On the performance of the National Auto Policy, Luqman Mamudu, director of Policy & Planning of National Automotive Design and Development Council (NADDC) said at a recent automobile stakeholders’ meeting in Lagos, that the Council has so far issued 53 licenses to local automobile assemblers, but that only 25 of them have so far been able to commence operations.
Reubdon Sunday, a Diaspora Nigerian in Canada, said that local automobile industry will find it difficult to grow, following the total reliance on importation and lack local manufacturing of vehicle components and spare parts to the licensed auto assemblers.
“Can you tell me of any country which does not manufacture any auto parts and yet has a viable assembly plants?” Sunday questioned.
Ibrahim Boyi, managing director/CEO, PAN Nigeria Limited, said during the official launch of the revamped Peugeot 301 saloon car, that the Nigerian auto market is in dire stress, due to the high cost of foreign exchange.
“The high cost of foreign exchange has affected the market prices of vehicles imported into the country, such that the prices doubled in a space of one year. This has made it difficult for many Nigerians to afford imported used or new cars, Boyi added’’.
Vicky Haastrup, chairman, Seaport Terminal Operators Association of Nigeria (STAON), applauded the government for the new policy of ban on vehicle importation through the borders, but said the government needs to consolidate the gains of such policy by reducing the 70 percent tariff on imported cars.

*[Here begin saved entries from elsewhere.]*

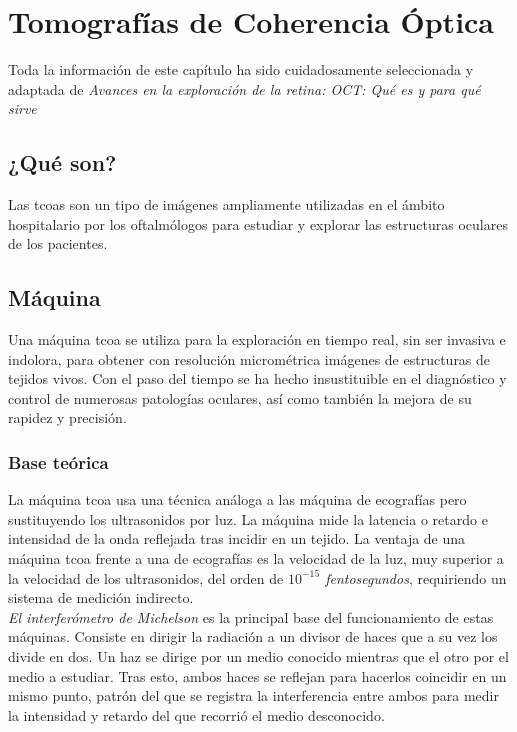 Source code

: \chapter{Tomografías de Coherencia Óptica}
Toda la información de este capítulo ha sido cuidadosamente
seleccionada y adaptada de \emph{Avances en la exploración de la
  retina: OCT: Qué es y para qué sirve}\cite{oct-bib}
\section{¿Qué son?}
Las \glspl{tcoa} son un tipo de imágenes ampliamente utilizadas en el
ámbito hospitalario por los oftalmólogos para estudiar y explorar las
estructuras oculares de los pacientes.

\section{Máquina }
Una máquina \gls{tcoa} se utiliza para la exploración en tiempo real, sin ser
invasiva e indolora, para obtener con resolución micrométrica imágenes
de estructuras de tejidos vivos. Con el paso del tiempo se ha hecho
insustituible en el diagnóstico y control de numerosas patologías
oculares, así como también la mejora de su rapidez y precisión.

\subsection{Base teórica}
La máquina \gls{tcoa} usa una técnica análoga a las máquina de ecografías
pero sustituyendo los ultrasonidos por luz. La máquina mide la
latencia o retardo e intensidad de la onda reflejada tras incidir en
un tejido. La ventaja de una máquina \gls{tcoa} frente a una de ecografías es
la velocidad de la luz, muy superior a la velocidad de los
ultrasonidos, del orden de \emph{$10^{-15}$ fentosegundos}, requiriendo un sistema de medición indirecto.\\
\emph{El interferómetro de Michelson} es la principal base del funcionamiento de
estas máquinas. Consiste en dirigir la radiación a un divisor de haces
que a su vez los divide en dos. Un haz se dirige por un medio conocido
mientras que el otro por el medio a estudiar. Tras esto, ambos haces
se reflejan para hacerlos coincidir en un mismo punto, patrón del que
se registra la interferencia entre ambos para medir la intensidad y
retardo del que recorrió el medio desconocido.




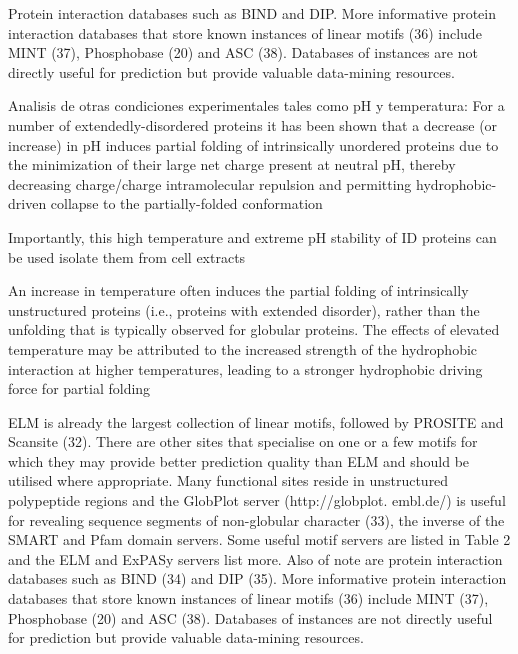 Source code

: Protein interaction databases such as BIND and DIP. More informative protein interaction databases that store known instances of linear motifs (36) include MINT (37), Phosphobase (20) and ASC (38). 
Databases of instances are not directly useful for prediction but provide valuable data-mining resources.



Analisis de otras condiciones experimentales tales como pH y temperatura:
For a number of extendedly-disordered proteins it has been shown that a decrease (or increase) in pH induces partial folding of intrinsically unordered proteins due to the minimization of
their large net charge present at neutral pH, thereby decreasing charge/charge intramolecular repulsion and permitting hydrophobic-driven collapse to the partially-folded conformation

Importantly, this high temperature and extreme pH stability of ID proteins can be used isolate them from cell extracts

An increase in temperature often induces the partial folding of intrinsically unstructured
proteins (i.e., proteins with extended disorder), rather than the unfolding that is typically
observed for globular proteins. The effects of elevated temperature may be attributed to the
increased strength of the hydrophobic interaction at higher temperatures, leading to a stronger
hydrophobic driving force for partial folding




ELM is already the largest collection of linear motifs, followed
by PROSITE and Scansite (32). There are other sites that
specialise on one or a few motifs for which they may provide
better prediction quality than ELM and should be utilised
where appropriate. Many functional sites reside in unstructured
polypeptide regions and the GlobPlot server (http://globplot.
embl.de/) is useful for revealing sequence segments of
non-globular character (33), the inverse of the SMART and
Pfam domain servers. Some useful motif servers are listed in
Table 2 and the ELM and ExPASy servers list more. Also of
note are protein interaction databases such as BIND (34) and
DIP (35). More informative protein interaction databases that
store known instances of linear motifs (36) include MINT (37),
Phosphobase (20) and ASC (38). Databases of instances are
not directly useful for prediction but provide valuable
data-mining resources. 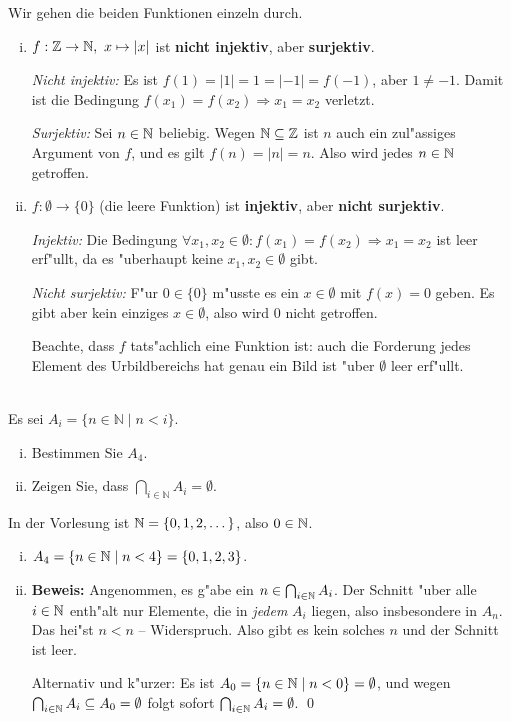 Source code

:\begin{loesung}
Wir gehen die beiden Funktionen einzeln durch.
\begin{enumerate}[(i)]
\item $f:\ZZ\to\NN,\ x\mapsto|x|$ ist \textbf{nicht injektiv}, aber \textbf{surjektiv}.

\emph{Nicht injektiv:} Es ist $f(1)=|1|=1=|-1|=f(-1)$, aber $1\neq -1$. Damit ist die Bedingung $f(x_1)=f(x_2)\Rightarrow x_1=x_2$ verletzt.

\emph{Surjektiv:} Sei $n\in\NN$ beliebig. Wegen $\NN\subseteq\ZZ$ ist $n$ auch ein zul"assiges Argument von $f$, und es gilt $f(n)=|n|=n$. Also wird jedes $n\in\NN$ getroffen.

\item $f:\emptyset\to\{0\}$ (die \glqq leere Funktion\grqq) ist \textbf{injektiv}, aber \textbf{nicht surjektiv}.

\emph{Injektiv:} Die Bedingung $\forall x_1,x_2\in\emptyset: f(x_1)=f(x_2)\Rightarrow x_1=x_2$ ist leer erf"ullt, da es "uberhaupt keine $x_1,x_2\in\emptyset$ gibt.

\emph{Nicht surjektiv:} F"ur $0\in\{0\}$ m"usste es ein $x\in\emptyset$ mit $f(x)=0$ geben. Es gibt aber kein einziges $x\in\emptyset$, also wird $0$ nicht getroffen.

Beachte, dass $f$ tats"achlich eine Funktion ist: auch die Forderung \glqq jedes Element des Urbildbereichs hat genau ein Bild\grqq{} ist "uber $\emptyset$ leer erf"ullt.
\end{enumerate}
\end{loesung}

\\
Es sei $A_i=\{n\in\mathbb{N}\mid n<i\}$.
\begin{enumerate}[(i)]
    \item Bestimmen Sie $A_4$.
    \item Zeigen Sie, dass $\bigcap_{i\in\mathbb{N}}A_i=\emptyset$.
\end{enumerate}

\begin{loesung}
In der Vorlesung ist $\NN=\{0,1,2,\dots\}$, also $0\in\NN$.
\begin{enumerate}[(i)]
\item $A_4=\{n\in\NN\mid n<4\}=\{0,1,2,3\}$.
\item \textbf{Beweis:} Angenommen, es g"abe ein $n\in\bigcap_{i\in\NN}A_i$. Der Schnitt "uber alle $i\in\NN$ enth"alt nur Elemente, die in \emph{jedem} $A_i$ liegen, also insbesondere in $A_n$. Das hei"st $n<n$ -- Widerspruch. Also gibt es kein solches $n$ und der Schnitt ist leer.

Alternativ und k"urzer: Es ist $A_0=\{n\in\NN\mid n<0\}=\emptyset$, und wegen $\bigcap_{i\in\NN}A_i\subseteq A_0=\emptyset$ folgt sofort $\bigcap_{i\in\NN}A_i=\emptyset$.
\qed
\end{enumerate}
\end{loesung}

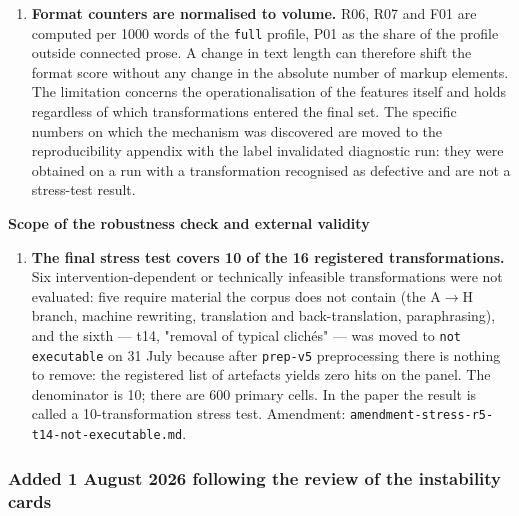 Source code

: \documentclass[11pt,a4paper]{article}
\renewcommand{\_}{\textunderscore\allowbreak}
\begin{document}
\begin{enumerate}
\item[23.] \textbf{Format counters are normalised to volume.} R06, R07 and F01 are computed per 1000 words of the \texttt{full} profile, P01 as the share of the profile outside connected prose. A change in text length can therefore shift the format score without any change in the absolute number of markup elements. The limitation concerns the operationalisation of the features itself and holds regardless of which transformations entered the final set. The specific numbers on which the mechanism was discovered are moved to the reproducibility appendix with the label invalidated diagnostic run: they were obtained on a run with a transformation recognised as defective and are not a stress-test result.
\end{enumerate}

\textbf{Scope of the robustness check and external validity}

\begin{enumerate}
\item[24.] \textbf{The final stress test covers 10 of the 16 registered transformations.} Six intervention-dependent or technically infeasible transformations were not evaluated: five require material the corpus does not contain (the A$\to$H branch, machine rewriting, translation and back-translation, paraphrasing), and the sixth — t14, "removal of typical clich\'es" — was moved to \texttt{not executable} on 31 July because after \texttt{prep-\allowbreak{}v5} preprocessing there is nothing to remove: the registered list of artefacts yields zero hits on the panel. The denominator is 10; there are 600 primary cells. In the paper the result is called a 10-transformation stress test. Amendment: \texttt{amendment-\allowbreak{}stress-\allowbreak{}r5-\allowbreak{}t14-\allowbreak{}not-\allowbreak{}executable.md}.
\end{enumerate}

\subsubsection{Added 1 August 2026 following the review of the instability cards}
\end{document}
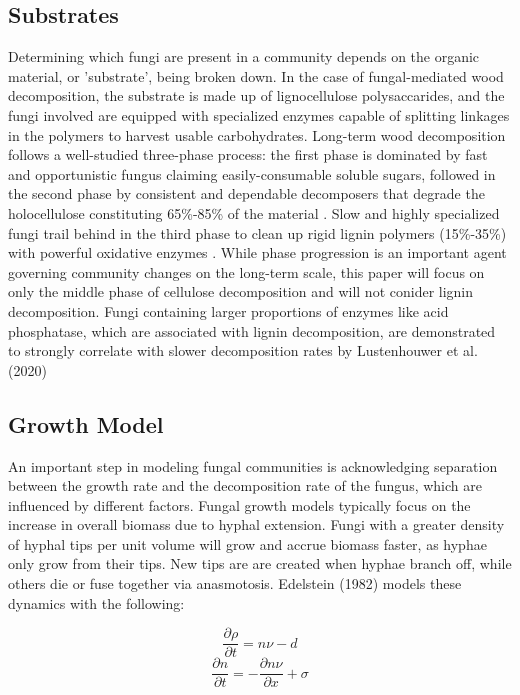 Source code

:\documentclass[12pt]{article}
\begin{document}
\begin{multicols}{2}
\subsection{Substrates}
Determining which fungi are present in a community depends on the organic material, or 'substrate', being broken down. In the case of fungal-mediated wood decomposition, the substrate is made up of lignocellulose polysaccarides, and the fungi involved are equipped with specialized enzymes capable of splitting linkages in the polymers to harvest usable carbohydrates. Long-term wood decomposition follows a well-studied three-phase process: the first phase is dominated by fast and opportunistic fungus claiming easily-consumable soluble sugars, followed in the second phase by consistent and dependable decomposers that degrade the holocellulose constituting 65\%-85\% of the material \cite{Segato2014}. Slow and highly specialized fungi trail behind in the third phase to clean up rigid lignin polymers (15\%-35\%) with powerful oxidative enzymes \cite{Moorhead2006}. While phase progression is an important agent governing community changes on the long-term scale, this paper will focus on only the middle phase of cellulose decomposition and will not conider lignin decomposition. Fungi containing larger proportions of enzymes like acid phosphatase, which are associated with lignin decomposition, are demonstrated to strongly correlate with slower decomposition rates by Lustenhouwer et al. (2020)

\subsection{Growth Model}
An important step in modeling fungal communities is acknowledging separation between the growth rate and the decomposition rate of the fungus, which are influenced by different factors. Fungal growth models typically focus on the increase in overall biomass due to hyphal extension. Fungi with a greater density of hyphal tips per unit volume will grow and accrue biomass faster, as hyphae only grow from their tips. New tips are are created when hyphae branch off, while others die or fuse together via anasmotosis. Edelstein (1982) models these dynamics with the following:

\begin{equation}
\frac{\partial \rho}{\partial t} = n\nu - d
\end{equation}
\begin{equation}
\frac{\partial n}{\partial t} = -\frac{\partial n\nu}{\partial x} + \sigma
\end{equation}


\end{multicols}
\end{document}
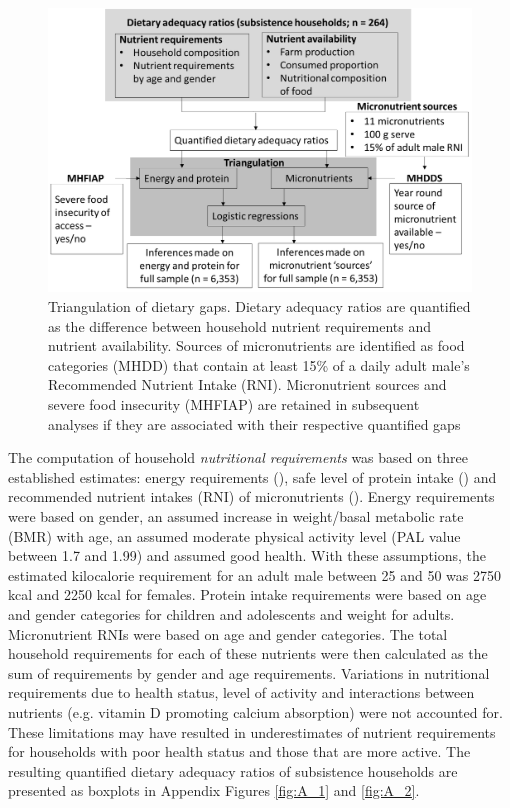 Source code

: \begin{figure}[ht]
  \includegraphics[width=1\textwidth]{figs_06/image1.png}
  \caption{Triangulation of dietary gaps. Dietary adequacy ratios are quantified as the difference between household nutrient requirements and nutrient availability. Sources of micronutrients are identified as food categories (MHDD) that contain at least 15\% of a daily adult male's Recommended Nutrient Intake (RNI). Micronutrient sources and severe food insecurity (MHFIAP) are retained in subsequent analyses if they are associated with their respective quantified gaps}
  \label{fig:06_1}
\end{figure}

The computation of household \textit{nutritional requirements} was based on three established estimates: energy requirements (\citealp{FoodandAgricuturalOrganization2001}), safe level of protein intake (\citealp{WHO2002}) and recommended nutrient intakes (RNI) of micronutrients (\citealp{FAO2004}). Energy requirements were based on gender, an assumed increase in weight/basal metabolic rate (BMR) with age, an assumed moderate physical activity level (PAL value between 1.7 and 1.99) and assumed good health. With these assumptions, the estimated kilocalorie requirement for an adult male between 25 and 50 was 2750 kcal and 2250 kcal for females. Protein intake requirements were based on age and gender categories for children and adolescents and weight for adults. Micronutrient RNIs were based on age and gender categories. The total household requirements for each of these nutrients were then calculated as the sum of requirements by gender and age requirements. Variations in nutritional requirements due to health status, level of activity and interactions between nutrients (e.g. vitamin D promoting calcium absorption) were not accounted for. These limitations may have resulted in underestimates of nutrient requirements for households with poor health status and those that are more active. The resulting quantified dietary adequacy ratios of subsistence households are presented as boxplots in Appendix Figures \ref{fig:A_1} and \ref{fig:A_2}.

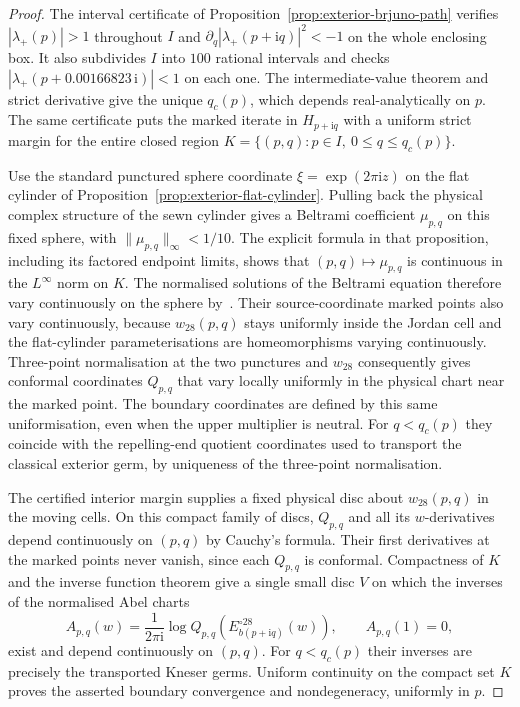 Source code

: \documentclass[11pt]{amsart}
\theoremstyle{definition}
\newcommand{\ii}{\mathrm{i}}
\begin{document}
\begin{proof}
The interval certificate of
Proposition~\ref{prop:exterior-brjuno-path} verifies
$|\lambda_+(p)|>1$ throughout $I$ and
$\partial_q|\lambda_+(p+\ii q)|^2<-1$ on the whole enclosing box.
It also subdivides $I$ into $100$ rational intervals and checks
$|\lambda_+(p+0.00166823\,\ii)|<1$ on each one.
The intermediate-value theorem and strict derivative give the
unique $q_c(p)$, which depends real-analytically on $p$.
The same certificate puts the marked iterate in $H_{p+\ii q}$
with a uniform strict margin for the entire closed region
$K=\{(p,q):p\in I,\ 0\le q\le q_c(p)\}$.

Use the standard punctured sphere coordinate
$\xi=\exp(2\pi\ii z)$ on the flat cylinder of
Proposition~\ref{prop:exterior-flat-cylinder}.  Pulling back the
physical complex structure of the sewn cylinder gives a Beltrami
coefficient $\mu_{p,q}$ on this fixed sphere, with
$\|\mu_{p,q}\|_\infty<1/10$.  The explicit formula in that
proposition, including its factored endpoint limits, shows that
$(p,q)\mapsto\mu_{p,q}$ is continuous in the $L^\infty$ norm on
$K$.  The normalised solutions of the Beltrami equation therefore
vary continuously on the sphere by~\cite[Thm.~8]{AhlforsBers1960}.
Their source-coordinate marked points also vary continuously,
because $w_{28}(p,q)$ stays uniformly inside the Jordan cell and the
flat-cylinder parameterisations are homeomorphisms varying
continuously.  Three-point normalisation at the two punctures and
$w_{28}$ consequently gives conformal coordinates $Q_{p,q}$ that
vary locally uniformly in the physical chart near the marked point.
The boundary coordinates are defined by this same uniformisation,
even when the upper multiplier is neutral.  For $q<q_c(p)$ they
coincide with the repelling-end quotient coordinates used to
transport the classical exterior germ, by uniqueness of the
three-point normalisation.

The certified interior margin supplies a fixed physical disc about
$w_{28}(p,q)$ in the moving cells.  On this compact family of discs,
$Q_{p,q}$ and all its $w$-derivatives depend continuously on
$(p,q)$ by Cauchy's formula.  Their first derivatives at the marked
points never vanish, since each $Q_{p,q}$ is conformal.
Compactness of $K$ and the inverse function theorem give a single
small disc $V$ on which the inverses of the normalised Abel charts
\[
 A_{p,q}(w)=\frac{1}{2\pi\ii}
       \log Q_{p,q}(E_{b(p+\ii q)}^{\circ28}(w)),
 \qquad A_{p,q}(1)=0,
\]
exist and depend continuously on $(p,q)$.  For $q<q_c(p)$ their
inverses are precisely the transported Kneser germs.  Uniform
continuity on the compact set $K$ proves the asserted boundary
convergence and nondegeneracy, uniformly in $p$.
\end{proof}
\end{document}
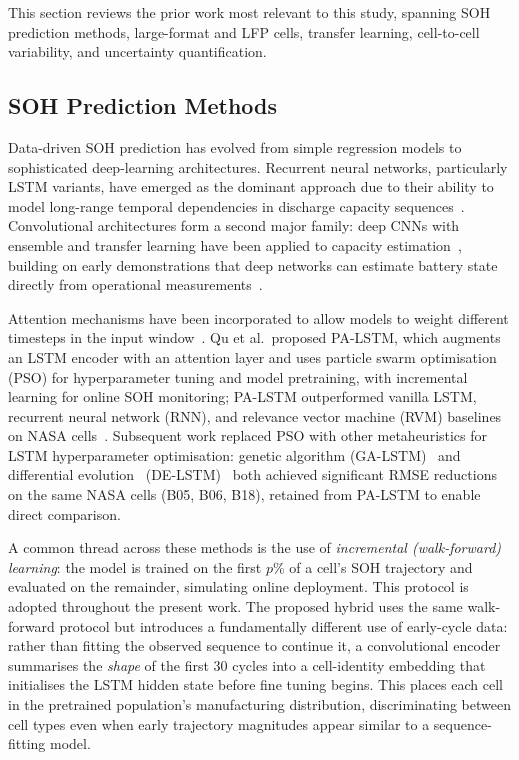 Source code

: This section reviews the prior work most relevant to this study, spanning
SOH prediction methods, large-format and LFP cells, transfer learning,
cell-to-cell variability, and uncertainty quantification.

\subsection{SOH Prediction Methods}

Data-driven SOH prediction has evolved from simple regression models to
sophisticated deep-learning architectures.
Recurrent neural networks, particularly LSTM variants, have emerged as
the dominant approach due to their ability to model long-range temporal
dependencies in discharge capacity sequences~\cite{zhang2018long}.
Convolutional architectures form a second major family: deep CNNs with
ensemble and transfer learning have been applied to capacity
estimation~\cite{shen2022deep,li2020lithium}, building on early
demonstrations that deep networks can estimate battery state directly from
operational measurements~\cite{chemali2018state}.

Attention mechanisms have been incorporated to allow models to weight
different timesteps in the input window~\cite{bahdanau2015neural}.
Qu et al.\ proposed PA-LSTM, which augments an LSTM encoder with an
attention layer and uses particle swarm optimisation (PSO) for hyperparameter
tuning and model pretraining, with incremental learning for online SOH
monitoring; PA-LSTM outperformed vanilla LSTM, recurrent neural network (RNN), and relevance vector machine (RVM) baselines on
NASA cells~\cite{qu2019neural}.
Subsequent work replaced PSO with other metaheuristics for LSTM hyperparameter
optimisation: genetic algorithm (GA-LSTM)~\cite{ponnambalam2024battery}
and differential evolution~\cite{storn1997differential}
(DE-LSTM)~\cite{ponnambalam2026delstm} both
achieved significant RMSE reductions on the same NASA cells (B05, B06, B18),
retained from PA-LSTM to enable direct comparison.

A common thread across these methods is the use of \textit{incremental
(walk-forward) learning}: the model is trained on the first $p$\% of a cell's
SOH trajectory and evaluated on the remainder, simulating online deployment.
This protocol is adopted throughout the present work.
The proposed hybrid uses the same walk-forward protocol but introduces a
fundamentally different use of early-cycle data: rather than fitting the
observed sequence to continue it, a convolutional encoder summarises the
\textit{shape} of the first 30 cycles into a cell-identity embedding that
initialises the LSTM hidden state before fine tuning begins.
This places each cell in the pretrained population's manufacturing
distribution, discriminating between cell types even when early trajectory
magnitudes appear similar to a sequence-fitting model.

“Since the high tariff was introduced, importers have resorted to landing their vehicles at the ports of neighbouring countries and smuggling them into Nigeria without paying appropriate duties to government. This amounts to huge revenue loss to the Nigerian Customs.
“The policy also led to loss of more than 5,000 direct and indirect jobs at the affected ports.”
Haastrup said the Federal Government loses about N200 billion annually to diversion of automobile imports to the Port of Cotonou in the Republic of Benin. The amount represents the value of tariff that should have accrued into government’s coffers through the Customs, if the vehicles were imported through Nigerian ports, as Nigerians are yet to see the impact of the existing auto assembly plants.